[What to produce] From the records below, set down exactly the lines starting with the line that contains "# C.Expectations for Run 2 and 3" and going on through the line that contains "To determine the". Nothing else is wanted.
======
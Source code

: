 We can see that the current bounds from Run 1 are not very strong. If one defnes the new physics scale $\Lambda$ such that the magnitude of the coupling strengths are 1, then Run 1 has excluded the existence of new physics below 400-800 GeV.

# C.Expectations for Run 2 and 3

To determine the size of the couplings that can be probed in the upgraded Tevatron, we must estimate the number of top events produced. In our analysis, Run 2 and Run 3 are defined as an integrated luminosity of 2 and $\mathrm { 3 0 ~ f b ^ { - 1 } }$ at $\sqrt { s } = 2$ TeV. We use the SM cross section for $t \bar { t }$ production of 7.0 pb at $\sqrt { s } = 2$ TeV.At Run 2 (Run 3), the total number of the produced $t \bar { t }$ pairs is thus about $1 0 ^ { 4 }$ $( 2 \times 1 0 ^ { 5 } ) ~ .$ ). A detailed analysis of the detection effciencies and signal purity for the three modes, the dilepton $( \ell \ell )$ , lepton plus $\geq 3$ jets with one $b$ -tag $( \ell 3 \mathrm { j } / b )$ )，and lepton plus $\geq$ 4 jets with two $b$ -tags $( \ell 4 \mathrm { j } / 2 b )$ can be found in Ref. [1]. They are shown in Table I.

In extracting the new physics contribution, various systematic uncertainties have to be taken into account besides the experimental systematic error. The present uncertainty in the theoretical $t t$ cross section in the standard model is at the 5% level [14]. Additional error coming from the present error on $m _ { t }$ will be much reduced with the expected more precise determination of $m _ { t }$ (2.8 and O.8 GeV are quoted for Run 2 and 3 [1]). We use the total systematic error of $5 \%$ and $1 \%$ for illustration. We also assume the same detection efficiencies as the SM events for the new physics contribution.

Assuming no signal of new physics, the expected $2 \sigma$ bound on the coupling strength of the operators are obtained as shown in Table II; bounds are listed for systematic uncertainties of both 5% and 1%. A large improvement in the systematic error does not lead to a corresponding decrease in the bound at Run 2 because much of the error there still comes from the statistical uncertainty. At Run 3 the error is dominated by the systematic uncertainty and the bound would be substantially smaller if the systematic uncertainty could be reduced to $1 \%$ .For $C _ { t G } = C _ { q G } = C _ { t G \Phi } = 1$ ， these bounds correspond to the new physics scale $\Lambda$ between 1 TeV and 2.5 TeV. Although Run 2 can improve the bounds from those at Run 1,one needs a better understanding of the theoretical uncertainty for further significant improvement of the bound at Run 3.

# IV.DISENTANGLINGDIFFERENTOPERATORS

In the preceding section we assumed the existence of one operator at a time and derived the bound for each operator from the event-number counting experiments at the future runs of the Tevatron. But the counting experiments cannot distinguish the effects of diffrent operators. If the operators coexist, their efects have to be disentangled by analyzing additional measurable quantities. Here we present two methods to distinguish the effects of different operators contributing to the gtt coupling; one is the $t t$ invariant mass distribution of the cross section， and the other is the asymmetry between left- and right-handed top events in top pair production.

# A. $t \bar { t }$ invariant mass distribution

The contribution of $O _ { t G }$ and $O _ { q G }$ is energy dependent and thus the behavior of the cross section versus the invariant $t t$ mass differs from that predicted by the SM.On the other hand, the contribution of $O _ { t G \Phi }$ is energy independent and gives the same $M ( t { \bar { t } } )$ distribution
======
[Your response]
# C.Expectations for Run 2 and 3

To determine the size of the couplings that can be probed in the upgraded Tevatron, we must estimate the number of top events produced. In our analysis, Run 2 and Run 3 are defined as an integrated luminosity of 2 and $\mathrm { 3 0 ~ f b ^ { - 1 } }$ at $\sqrt { s } = 2$ TeV. We use the SM cross section for $t \bar { t }$ production of 7.0 pb at $\sqrt { s } = 2$ TeV.At Run 2 (Run 3), the total number of the produced $t \bar { t }$ pairs is thus about $1 0 ^ { 4 }$ $( 2 \times 1 0 ^ { 5 } ) ~ .$ ). A detailed analysis of the detection effciencies and signal purity for the three modes, the dilepton $( \ell \ell )$ , lepton plus $\geq 3$ jets with one $b$ -tag $( \ell 3 \mathrm { j } / b )$ )，and lepton plus $\geq$ 4 jets with two $b$ -tags $( \ell 4 \mathrm { j } / 2 b )$ can be found in Ref. [1]. They are shown in Table I.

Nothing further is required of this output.